Only lines with the word "System" belong in the answer; copy them from the records below.

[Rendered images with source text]
◇ ◇ ◇ ◇ ◇ ◇ ◇
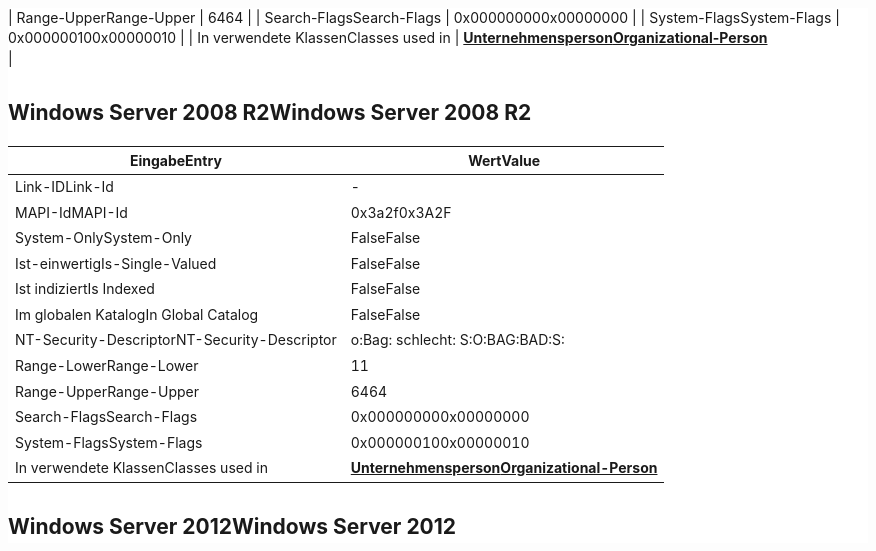 | <span data-ttu-id="60938-227">Range-Upper</span><span class="sxs-lookup"><span data-stu-id="60938-227">Range-Upper</span></span>            | <span data-ttu-id="60938-228">64</span><span class="sxs-lookup"><span data-stu-id="60938-228">64</span></span>                                                                 |
| <span data-ttu-id="60938-229">Search-Flags</span><span class="sxs-lookup"><span data-stu-id="60938-229">Search-Flags</span></span>           | <span data-ttu-id="60938-230">0x00000000</span><span class="sxs-lookup"><span data-stu-id="60938-230">0x00000000</span></span>                                                         |
| <span data-ttu-id="60938-231">System-Flags</span><span class="sxs-lookup"><span data-stu-id="60938-231">System-Flags</span></span>           | <span data-ttu-id="60938-232">0x00000010</span><span class="sxs-lookup"><span data-stu-id="60938-232">0x00000010</span></span>                                                         |
| <span data-ttu-id="60938-233">In verwendete Klassen</span><span class="sxs-lookup"><span data-stu-id="60938-233">Classes used in</span></span>        | [<span data-ttu-id="60938-234">**Unternehmensperson**</span><span class="sxs-lookup"><span data-stu-id="60938-234">**Organizational-Person**</span></span>](c-organizationalperson.md)<br/> |



## <a name="windows-server-2008-r2"></a><span data-ttu-id="60938-235">Windows Server 2008 R2</span><span class="sxs-lookup"><span data-stu-id="60938-235">Windows Server 2008 R2</span></span>



| <span data-ttu-id="60938-236">Eingabe</span><span class="sxs-lookup"><span data-stu-id="60938-236">Entry</span></span> | <span data-ttu-id="60938-237">Wert</span><span class="sxs-lookup"><span data-stu-id="60938-237">Value</span></span> |
|------------------------|--------------------------------------------------------------------|
| <span data-ttu-id="60938-238">Link-ID</span><span class="sxs-lookup"><span data-stu-id="60938-238">Link-Id</span></span>                | \-                                                                 |
| <span data-ttu-id="60938-239">MAPI-Id</span><span class="sxs-lookup"><span data-stu-id="60938-239">MAPI-Id</span></span>                | <span data-ttu-id="60938-240">0x3a2f</span><span class="sxs-lookup"><span data-stu-id="60938-240">0x3A2F</span></span>                                                             |
| <span data-ttu-id="60938-241">System-Only</span><span class="sxs-lookup"><span data-stu-id="60938-241">System-Only</span></span>            | <span data-ttu-id="60938-242">False</span><span class="sxs-lookup"><span data-stu-id="60938-242">False</span></span>                                                              |
| <span data-ttu-id="60938-243">Ist-einwertig</span><span class="sxs-lookup"><span data-stu-id="60938-243">Is-Single-Valued</span></span>       | <span data-ttu-id="60938-244">False</span><span class="sxs-lookup"><span data-stu-id="60938-244">False</span></span>                                                              |
| <span data-ttu-id="60938-245">Ist indiziert</span><span class="sxs-lookup"><span data-stu-id="60938-245">Is Indexed</span></span>             | <span data-ttu-id="60938-246">False</span><span class="sxs-lookup"><span data-stu-id="60938-246">False</span></span>                                                              |
| <span data-ttu-id="60938-247">Im globalen Katalog</span><span class="sxs-lookup"><span data-stu-id="60938-247">In Global Catalog</span></span>      | <span data-ttu-id="60938-248">False</span><span class="sxs-lookup"><span data-stu-id="60938-248">False</span></span>                                                              |
| <span data-ttu-id="60938-249">NT-Security-Descriptor</span><span class="sxs-lookup"><span data-stu-id="60938-249">NT-Security-Descriptor</span></span> | <span data-ttu-id="60938-250">o:Bag: schlecht: S:</span><span class="sxs-lookup"><span data-stu-id="60938-250">O:BAG:BAD:S:</span></span>                                                       |
| <span data-ttu-id="60938-251">Range-Lower</span><span class="sxs-lookup"><span data-stu-id="60938-251">Range-Lower</span></span>            | <span data-ttu-id="60938-252">1</span><span class="sxs-lookup"><span data-stu-id="60938-252">1</span></span>                                                                  |
| <span data-ttu-id="60938-253">Range-Upper</span><span class="sxs-lookup"><span data-stu-id="60938-253">Range-Upper</span></span>            | <span data-ttu-id="60938-254">64</span><span class="sxs-lookup"><span data-stu-id="60938-254">64</span></span>                                                                 |
| <span data-ttu-id="60938-255">Search-Flags</span><span class="sxs-lookup"><span data-stu-id="60938-255">Search-Flags</span></span>           | <span data-ttu-id="60938-256">0x00000000</span><span class="sxs-lookup"><span data-stu-id="60938-256">0x00000000</span></span>                                                         |
| <span data-ttu-id="60938-257">System-Flags</span><span class="sxs-lookup"><span data-stu-id="60938-257">System-Flags</span></span>           | <span data-ttu-id="60938-258">0x00000010</span><span class="sxs-lookup"><span data-stu-id="60938-258">0x00000010</span></span>                                                         |
| <span data-ttu-id="60938-259">In verwendete Klassen</span><span class="sxs-lookup"><span data-stu-id="60938-259">Classes used in</span></span>        | [<span data-ttu-id="60938-260">**Unternehmensperson**</span><span class="sxs-lookup"><span data-stu-id="60938-260">**Organizational-Person**</span></span>](c-organizationalperson.md)<br/> |



## <a name="windows-server-2012"></a><span data-ttu-id="60938-261">Windows Server 2012</span><span class="sxs-lookup"><span data-stu-id="60938-261">Windows Server 2012</span></span>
◇ ◇ ◇ ◇ ◇ ◇ ◇
- **Response to this task**
| <span data-ttu-id="60938-231">System-Flags</span><span class="sxs-lookup"><span data-stu-id="60938-231">System-Flags</span></span>           | <span data-ttu-id="60938-232">0x00000010</span><span class="sxs-lookup"><span data-stu-id="60938-232">0x00000010</span></span>                                                         |
| <span data-ttu-id="60938-241">System-Only</span><span class="sxs-lookup"><span data-stu-id="60938-241">System-Only</span></span>            | <span data-ttu-id="60938-242">False</span><span class="sxs-lookup"><span data-stu-id="60938-242">False</span></span>                                                              |
| <span data-ttu-id="60938-257">System-Flags</span><span class="sxs-lookup"><span data-stu-id="60938-257">System-Flags</span></span>           | <span data-ttu-id="60938-258">0x00000010</span><span class="sxs-lookup"><span data-stu-id="60938-258">0x00000010</span></span>                                                         |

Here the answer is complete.